Heh, yeah I was expecting that sort of response.


----------



## wim (Feb 28, 2005)

watchman4 said:


> Has anyone had any experience with Performance? Will they do a decent job fitting? Do they provide reasonable maintenance on bikes you buy from them?


Crapshoot—depends on the manager and the employees he or she hires. Some P-shops are straight from hell, some are OK, some are good. You takes your chances. At worst, your savings will exact a steep price in frustration and anger.

But why not give your fitting-, maintenance-, and upgrade business to the local bike shop? There's no law that says you have to stay with the P-shop. Yes, there are shops which get and stay angry at people who buy somewhere else. But there are many other shops which appreciate the business, even after a foolish move.  Forgiveness is good.


----------



## PlatyPius (Feb 1, 2009)

Every Performance is different. Some actually have competent mechanics; most don't. Mostly what you'll find are a bunch of teenagers who are more interested in texting their friends than talking to you.

If the bike sells for $1150 normally, there's no way the local guy can match the P-Mart price. Talk to him and see what he can do, though.


----------



## PJ352 (Dec 5, 2007)

wim said:


> But why not give your fitting-, maintenance-, and upgrade business to the local bike shop? There's no law that says you have to stay with the P-shop. Yes, there are shops which get and stay angry at people who buy somewhere else. But there are many other shops which appreciate the business, even after a foolish move.  Forgiveness is good.


This, just make sure to get sizing right, otherwise the fitting won't go that well. But Performance has a decent return policy, so even that wouldn't be catastrophic.

I also agree with Platy... give your LBS a chance to at least come close in price. The value added services could (IMO) easily make up the difference.


----------



## watchman4 (Mar 30, 2011)

PlatyPius said:


> Every Performance is different. Some actually have competent mechanics; most don't.
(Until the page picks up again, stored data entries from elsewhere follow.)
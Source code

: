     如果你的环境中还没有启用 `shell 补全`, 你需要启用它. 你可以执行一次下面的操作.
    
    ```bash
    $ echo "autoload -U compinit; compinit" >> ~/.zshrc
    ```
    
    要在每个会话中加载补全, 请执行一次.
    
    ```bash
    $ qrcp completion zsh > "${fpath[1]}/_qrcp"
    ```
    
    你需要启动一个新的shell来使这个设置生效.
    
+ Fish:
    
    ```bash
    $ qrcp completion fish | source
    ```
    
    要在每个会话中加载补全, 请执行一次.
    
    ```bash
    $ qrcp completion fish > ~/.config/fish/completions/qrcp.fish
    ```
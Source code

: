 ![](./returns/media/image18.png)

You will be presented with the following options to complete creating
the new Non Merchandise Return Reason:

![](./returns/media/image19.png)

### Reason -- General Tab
Mostly what you'll find are a bunch of teenagers who are more interested in texting their friends than talking to you.
> 
> If the bike sells for $1150 normally, there's no way the local guy can match the P-Mart price. Talk to him and see what he can do, though.



The bike originally retailed for $1300...so the local shop is probably way over their heads w/ this one. Sad, but I'm also too poor for local prices.

The real trouble is that the shop that I found to be by far the most helpful and informative doesn't carry any CX bikes, and has no reasonable closeouts. 

I'm going to stop in today and see if there is anything they can do, I'd much rather buy from them. 

Thanks for the info, as always.


----------



## m_s (Nov 20, 2007)

I spent a couple of summers forking for the big P. They sell bikes at a loss to put small shops out of business. Seriously. 

The people at the shop I worked at were good. Most were ex-employees of another LBS that had gone under. Another Performance I know of has one of the best mechanics I've had the pleasure of knowing. But the company, frankly, sucks. Maybe it's no different than REI, etc, but personally I would rather support the local shops whenever possible. If they're good, of course.

But like others said, you could just buy the bike from Performance, lose them money, and get everything else at the LBS. That's probably what I would do. Spend a bunch of your savings on accessories at the small shop and they'll have no reason to complain. Bikes have low margins anyways, accessories don't.


----------



## watchman4 (Mar 30, 2011)

those bastards! well, m_s, you give me the chance to buy a cheap bike and fight the man! Er something like that.

I think I'll probably do that. I hope the shop I really like isn't too bitter about it.


----------



## Tommy Walker (Aug 14, 2009)

It's hard to beat Performance prices, especially when they have sales and ordering from the internet is great.

The Performance shops I know don't give good fittings; it's the standard, "straddle the bike, that looks OK" effort. Some of the mechanics are great, but I have also had the experience of taking a bike in for the "free" maintenance service only to get it back with the brakes not being properly adjusted.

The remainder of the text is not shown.